** Records to process follows **
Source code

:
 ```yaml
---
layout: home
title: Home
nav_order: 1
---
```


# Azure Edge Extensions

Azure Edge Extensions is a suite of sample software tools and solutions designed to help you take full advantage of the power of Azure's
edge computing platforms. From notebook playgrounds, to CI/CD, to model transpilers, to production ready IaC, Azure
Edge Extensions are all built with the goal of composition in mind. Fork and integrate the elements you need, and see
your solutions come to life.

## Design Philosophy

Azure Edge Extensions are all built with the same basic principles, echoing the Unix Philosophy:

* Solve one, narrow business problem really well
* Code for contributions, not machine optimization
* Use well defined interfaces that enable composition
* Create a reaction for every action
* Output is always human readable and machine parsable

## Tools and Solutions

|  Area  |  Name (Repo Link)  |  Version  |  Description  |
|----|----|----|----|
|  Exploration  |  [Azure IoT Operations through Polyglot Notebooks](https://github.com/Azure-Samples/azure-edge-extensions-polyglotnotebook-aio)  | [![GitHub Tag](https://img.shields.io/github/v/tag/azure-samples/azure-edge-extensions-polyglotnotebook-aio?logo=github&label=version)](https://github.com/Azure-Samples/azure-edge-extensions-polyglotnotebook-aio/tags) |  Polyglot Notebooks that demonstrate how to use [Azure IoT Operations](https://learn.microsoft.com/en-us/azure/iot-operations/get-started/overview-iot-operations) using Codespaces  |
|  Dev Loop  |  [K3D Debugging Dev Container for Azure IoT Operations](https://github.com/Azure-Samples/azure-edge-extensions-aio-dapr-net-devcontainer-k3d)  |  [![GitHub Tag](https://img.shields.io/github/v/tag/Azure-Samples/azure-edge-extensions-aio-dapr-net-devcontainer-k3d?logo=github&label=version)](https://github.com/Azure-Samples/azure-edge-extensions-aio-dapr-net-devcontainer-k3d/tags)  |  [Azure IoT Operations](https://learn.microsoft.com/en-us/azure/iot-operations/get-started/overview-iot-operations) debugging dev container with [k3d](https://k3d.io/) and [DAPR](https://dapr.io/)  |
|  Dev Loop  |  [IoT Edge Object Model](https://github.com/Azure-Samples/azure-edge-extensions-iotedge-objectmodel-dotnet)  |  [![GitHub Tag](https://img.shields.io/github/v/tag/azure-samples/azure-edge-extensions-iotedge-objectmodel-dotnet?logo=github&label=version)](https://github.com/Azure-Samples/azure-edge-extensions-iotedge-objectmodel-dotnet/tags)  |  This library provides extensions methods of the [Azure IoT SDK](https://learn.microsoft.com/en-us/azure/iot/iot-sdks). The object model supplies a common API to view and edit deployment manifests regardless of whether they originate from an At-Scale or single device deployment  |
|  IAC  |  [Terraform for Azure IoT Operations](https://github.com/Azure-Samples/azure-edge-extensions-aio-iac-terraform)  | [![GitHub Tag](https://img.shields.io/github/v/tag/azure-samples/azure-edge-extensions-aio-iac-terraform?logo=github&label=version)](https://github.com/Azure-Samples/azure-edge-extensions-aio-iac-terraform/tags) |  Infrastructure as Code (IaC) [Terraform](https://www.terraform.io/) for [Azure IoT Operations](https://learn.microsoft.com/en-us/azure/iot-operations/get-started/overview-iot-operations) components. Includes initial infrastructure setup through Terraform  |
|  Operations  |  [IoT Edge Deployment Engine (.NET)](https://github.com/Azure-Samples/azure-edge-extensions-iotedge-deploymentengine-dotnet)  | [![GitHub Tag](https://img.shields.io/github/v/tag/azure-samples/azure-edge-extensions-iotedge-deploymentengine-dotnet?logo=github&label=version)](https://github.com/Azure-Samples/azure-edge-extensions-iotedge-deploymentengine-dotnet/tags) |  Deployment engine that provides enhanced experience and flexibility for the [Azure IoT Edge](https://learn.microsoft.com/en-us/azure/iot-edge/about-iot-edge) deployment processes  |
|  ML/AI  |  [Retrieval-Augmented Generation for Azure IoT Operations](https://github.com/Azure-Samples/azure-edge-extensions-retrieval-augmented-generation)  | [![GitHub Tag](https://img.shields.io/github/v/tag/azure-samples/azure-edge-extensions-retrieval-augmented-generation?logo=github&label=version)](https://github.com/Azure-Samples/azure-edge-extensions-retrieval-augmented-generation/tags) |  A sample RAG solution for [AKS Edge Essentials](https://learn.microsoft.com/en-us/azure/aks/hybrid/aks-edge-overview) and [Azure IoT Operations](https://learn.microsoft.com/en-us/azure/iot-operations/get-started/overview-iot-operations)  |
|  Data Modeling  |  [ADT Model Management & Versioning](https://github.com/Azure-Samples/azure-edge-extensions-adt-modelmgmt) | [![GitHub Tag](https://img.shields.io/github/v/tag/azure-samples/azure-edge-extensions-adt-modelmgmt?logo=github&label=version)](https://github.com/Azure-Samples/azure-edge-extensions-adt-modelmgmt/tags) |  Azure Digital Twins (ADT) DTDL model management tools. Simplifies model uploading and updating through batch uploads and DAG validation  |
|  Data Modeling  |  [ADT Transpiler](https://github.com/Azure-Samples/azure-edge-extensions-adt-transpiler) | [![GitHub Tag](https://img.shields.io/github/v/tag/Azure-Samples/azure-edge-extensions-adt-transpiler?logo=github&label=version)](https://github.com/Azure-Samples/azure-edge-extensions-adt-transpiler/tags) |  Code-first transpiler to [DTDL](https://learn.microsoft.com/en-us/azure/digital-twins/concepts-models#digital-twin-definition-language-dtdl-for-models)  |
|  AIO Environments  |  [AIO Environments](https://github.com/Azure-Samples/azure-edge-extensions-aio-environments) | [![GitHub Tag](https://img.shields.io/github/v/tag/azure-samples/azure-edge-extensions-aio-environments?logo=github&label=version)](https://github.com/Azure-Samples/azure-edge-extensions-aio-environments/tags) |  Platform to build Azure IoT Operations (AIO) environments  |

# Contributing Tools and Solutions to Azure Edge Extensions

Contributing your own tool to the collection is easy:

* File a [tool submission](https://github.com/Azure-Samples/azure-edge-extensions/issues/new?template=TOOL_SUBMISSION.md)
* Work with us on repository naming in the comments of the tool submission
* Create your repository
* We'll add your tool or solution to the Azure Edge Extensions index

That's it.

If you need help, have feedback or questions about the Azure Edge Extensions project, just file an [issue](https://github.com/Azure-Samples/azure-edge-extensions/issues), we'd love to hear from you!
** End of Records to process **
» **What you have to do**:
When a line in the listing has the word "built", return that line.

» **Written response**:
Edge Extensions are all built with the goal of composition in mind. Fork and integrate the elements you need, and see
Azure Edge Extensions are all built with the same basic principles, echoing the Unix Philosophy:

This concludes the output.